Exponential Discriminative Metric Embedding in Deep Learning
This work addresses the challenge of enhancing discriminative power in deep learning for computer vision tasks, such as object and face recognition, by introducing a novel loss function that improves classification accuracy, though it is incremental as it builds upon existing deep metric learning frameworks.
The authors tackled the problem of improving intra-class compactness and inter-class separability in deep metric learning by proposing the Include and Exclude (IE) loss, which forces distances between samples and their class centers away from mean distances to other classes in an exponential feature space, resulting in superior performance over mainstream methods on object and face recognition datasets.

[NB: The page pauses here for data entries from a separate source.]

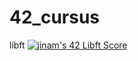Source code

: # 42_cursus
libft [![jinam's 42 Libft Score](https://badge42.vercel.app/api/v2/cl5ndb2w1003509l7uhsiooz8/project/2668209)](https://github.com/JaeSeoKim/badge42)
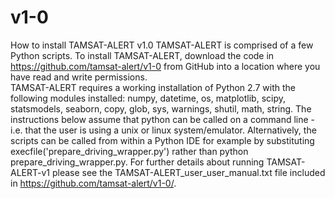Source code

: # v1-0
How to install TAMSAT-ALERT v1.0
TAMSAT-ALERT is comprised of a few Python scripts. To install TAMSAT-ALERT, download the code in https://github.com/tamsat-alert/v1-0 from GitHub into a location where you have read and write permissions.  
TAMSAT-ALERT requires a working installation of Python 2.7 with the following modules installed: numpy, datetime, os, matplotlib, scipy, statsmodels, seaborn, copy, glob, sys, warnings, shutil, math, string. 
The instructions below assume that python can be called on a command line - i.e. that the user is using a unix or linux system/emulator. Alternatively, the scripts can be called from within a Python IDE for example by substituting execfile('prepare_driving_wrapper.py') rather than python prepare_driving_wrapper.py.
For further details about running TAMSAT-ALERT-v1 please see the TAMSAT-ALERT_user_user_manual.txt file included in https://github.com/tamsat-alert/v1-0/.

With the remarkable success achieved by the Convolutional Neural Networks (CNNs) in object recognition recently, deep learning is being widely used in the computer vision community. Deep Metric Learning (DML), integrating deep learning with conventional metric learning, has set new records in many fields, especially in classification task. In this paper, we propose a replicable DML method, called Include and Exclude (IE) loss, to force the distance between a sample and its designated class center away from the mean distance of this sample to other class centers with a large margin in the exponential feature projection space. With the supervision of IE loss, we can train CNNs to enhance the intra-class compactness and inter-class separability, leading to great improvements on several public datasets ranging from object recognition to face verification. We conduct a comparative study of our algorithm with several typical DML methods on three kinds of networks with different capacity. Extensive experiments on three object recognition datasets and two face recognition datasets demonstrate that IE loss is always superior to other mainstream DML methods and approach the state-of-the-art results.